Yseop is an AI company, whose software produces texts requiring a significant amount of domain knowledge and accuracy in details. As such, it deals daily with complex Natural Language Generation AI systems and associated technologies, including Rules Based Automation systems, Machine Learning systems and depending on use cases, Natural Language Understanding and its little brother, Natural Language Inference, all subtasks of Natural Language Processing.
This series of posts explores how data science fits into the AI equation, more particularly this first record will explore NLP as a data science problem, how it can succeed in delivering expected value, and at what terms? In our first article we look at some of the big issues surrounding data science, AI and NLP and how they are perceived by businesses.
Data science and NLP
Data science is meant to solve business problems -with data, inferential or bayesian statistics and machine learning engineering techniques. So basically, if you are a business with no problems, you don’t need data science. Data science is a field of well-known expertise, whereas NLP is driven by cutting edge research, both its strength and its weakness: having high research performance is completely different from being production ready, and the ‘research to industry’ journey is neither casual nor easy.
The very same reasons which make AI a fascinating and attractive area of research makes it tricky for the industry: there is no consensus today regarding which technology an AI system should embark on, so there is no clear process as how it should be designed. Let’s consider this as the business problem of NLP and look at how Data Science could help to solve it.
What is an AI system?
Still too many tend to see AI systems as all in one problem-solving machines. They are not. An AI system is built just like any other complex engineered system, block by block, component by component, and is highly specialized. Let’s try a comparison with traditional industry here, as no one would ever even think of asking a piping or electrical engineer to architect a system without taking into account the costs and liability of the design, yet NLP Machine Learning engineers are summoned to do so every step of the way. And so, they fail.
A well-known and efficient way data science can help to avoid design failures is by taking a problem-solving approach to building complex systems. These systems should not be driven by technical opportunities but by focusing first on creating a product to solve a problem.

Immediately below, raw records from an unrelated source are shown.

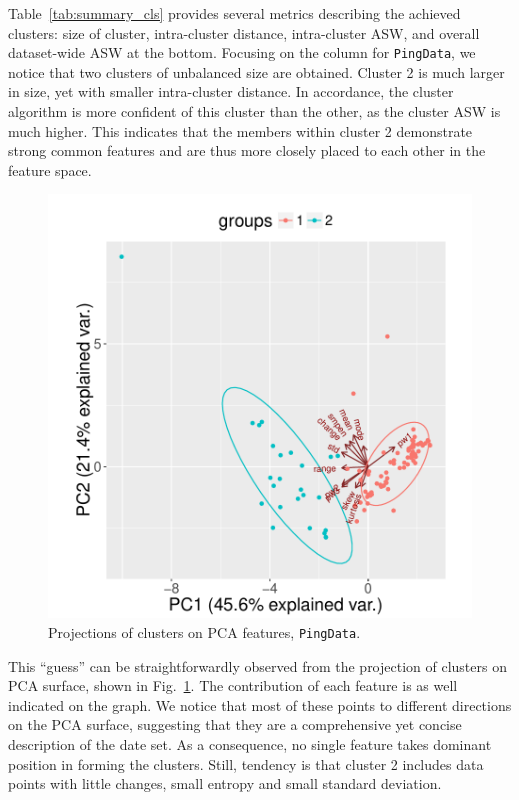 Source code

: Table~\ref{tab:summary_cls} provides several metrics describing the achieved clusters: size of cluster, intra-cluster distance, intra-cluster \ac{ASW}, and overall dataset-wide \ac{ASW} at the bottom.
Focusing on the column for \texttt{PingData}, we notice that two clusters of unbalanced size are obtained.
Cluster 2 is much larger in size, yet with smaller intra-cluster distance. 
In accordance, the cluster algorithm is more confident of this cluster than the other, as the cluster \ac{ASW} is much higher.
This indicates that the members within cluster 2 demonstrate strong common features and are thus more closely placed to each other in the feature space.

\begin{figure}[!htb]
\centering
\includegraphics[width=.6\textwidth]{gfx/chap3/ping_pca_ping.pdf}
\caption{Projections of clusters on \ac{PCA} features, \texttt{PingData}.}
\label{fig:ping_pca}
\end{figure}

This ``guess'' can be straightforwardly observed from the projection of clusters on \acf{PCA} surface, shown in Fig.~\ref{fig:ping_pca}.
The contribution of each feature is as well indicated on the graph.
We notice that most of these points to different directions on the \ac{PCA} surface, suggesting that they are a comprehensive yet concise description of the date set.
As a consequence, no single feature takes dominant position in forming the clusters.
Still, tendency is that cluster 2 includes data points with little  changes, small entropy and small standard deviation.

Using AI to Solve Business Problems
Well, as in data science, it all starts with data. We often hear of bias in Machine Learning, this is a well-advertised topic -and for good reasons, especially when it comes to natural language processing. But even before we get there, observing how the data is biased, we need to solve a more basic issue: we need to find data that meet our needs, in our case: data that fits the product (remember : data science is meant to solve business problems.). It seems an obvious and pretty simplistic thing to say, yet so many projects end up dying because this very step has never been considered in the first place.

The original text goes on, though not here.